Review: Night Parade Of One Hundred Goblins (Clockfire Theatre Company)

Venue: Art Gallery of NSW (Sydney NSW), Jan 16 – 25, 2020
Director: Emily Ayoub, Arisa Yura
Cast: Madeline Baghurst, Ryuichi Fujimura, Alicia Gonzalez, Masae Ikegawa, Emily Ayoub, Arisa Yura

Theatre review
Based on the illustrations of Toriyama Sekien (1712–1788) and Itaya Hiroharu (1831-82), the Japanese folklore of 百鬼夜行 Hyakki Yagyō is brought to fantastic life for a 21st century audience, in a modern iteration entitled Night Parade Of One Hundred Goblins. A long runway is formed, so that the stage action reads like a scroll, commencing with performers racing past us, a succession of curious entities travelling across time and space, to share ancient stories from a supernatural realm.

It is a thoroughly physical work, informed by traditions of dance, mime and clowning, featuring a cast of five taking on a variety of characters, each one stranger than the other. They are alternately comical, frightening and dramatic, but always intriguing, and certainly inventive with their bodily faculties. Dialogue is kept to a minimum, so we rely almost entirely on visual communication, although music does play an inordinately big part of the exercise.

Masae Ikegawa creates her music live, a thrilling feature that works magically with the echoes of the hall, to take us away from the mundane, as it thrusts our imagination into something altogether more mysterious and instinctual. Recorded sounds by Ben Pierpoint are an electronic counterpoint that keeps sensibilities within this modernity, complete with thumping beats that make sense of the dance, for bodies we see on stage, as well as the rhythmic pulsations we experience inside our seated selves.

Lights by Martin Kinnane are colourful and very dynamic, able to spirit us away from the interiors of a concrete jungle to somewhere far more mythical and magical. Tobhiyah Stone Feller does brilliantly as designer, with unforgettable work on costumes and makeup that deliver extraordinary whimsy and quite unexpected beauty.
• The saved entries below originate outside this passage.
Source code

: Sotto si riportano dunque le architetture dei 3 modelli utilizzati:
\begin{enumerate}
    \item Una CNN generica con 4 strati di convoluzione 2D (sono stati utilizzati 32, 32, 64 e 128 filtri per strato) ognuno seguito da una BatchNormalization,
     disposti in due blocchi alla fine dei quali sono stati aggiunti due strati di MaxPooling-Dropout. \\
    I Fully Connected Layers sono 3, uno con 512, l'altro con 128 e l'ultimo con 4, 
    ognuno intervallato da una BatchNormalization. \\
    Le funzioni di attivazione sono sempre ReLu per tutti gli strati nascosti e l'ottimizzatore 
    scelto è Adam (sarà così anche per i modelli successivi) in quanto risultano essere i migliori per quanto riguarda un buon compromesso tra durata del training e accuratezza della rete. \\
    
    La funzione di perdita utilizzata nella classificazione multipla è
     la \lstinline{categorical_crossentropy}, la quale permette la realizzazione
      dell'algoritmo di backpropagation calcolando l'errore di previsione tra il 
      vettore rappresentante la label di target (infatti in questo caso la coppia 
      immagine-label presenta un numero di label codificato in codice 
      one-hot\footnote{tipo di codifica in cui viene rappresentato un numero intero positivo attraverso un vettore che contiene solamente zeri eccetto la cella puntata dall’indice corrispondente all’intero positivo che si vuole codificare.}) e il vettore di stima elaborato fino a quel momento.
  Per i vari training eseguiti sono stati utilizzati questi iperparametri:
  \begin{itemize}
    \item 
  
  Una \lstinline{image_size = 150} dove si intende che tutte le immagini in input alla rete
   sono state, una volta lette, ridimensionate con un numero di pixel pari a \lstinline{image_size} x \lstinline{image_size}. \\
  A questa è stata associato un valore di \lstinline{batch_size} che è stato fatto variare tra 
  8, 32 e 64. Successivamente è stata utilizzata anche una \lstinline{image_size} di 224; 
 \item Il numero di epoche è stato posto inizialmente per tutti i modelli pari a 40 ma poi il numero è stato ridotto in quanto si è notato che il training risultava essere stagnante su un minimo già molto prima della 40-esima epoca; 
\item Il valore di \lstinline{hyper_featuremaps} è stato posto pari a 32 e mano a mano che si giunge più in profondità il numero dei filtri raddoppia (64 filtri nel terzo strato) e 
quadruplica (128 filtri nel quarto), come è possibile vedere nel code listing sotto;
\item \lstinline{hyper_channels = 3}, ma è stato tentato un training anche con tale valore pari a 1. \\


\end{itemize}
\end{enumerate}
Directed by Emily Ayoub and Arisa Yura, the presentation is a marvellous feast for the eyes, a clever blend of theatrical disciplines that playfully entertains, whilst challenging our artistic literacy. There is much that Night Parade Of One Hundred Goblins can offer to teach, but probably more significantly in terms of how we read its stories, rather than the stories themselves.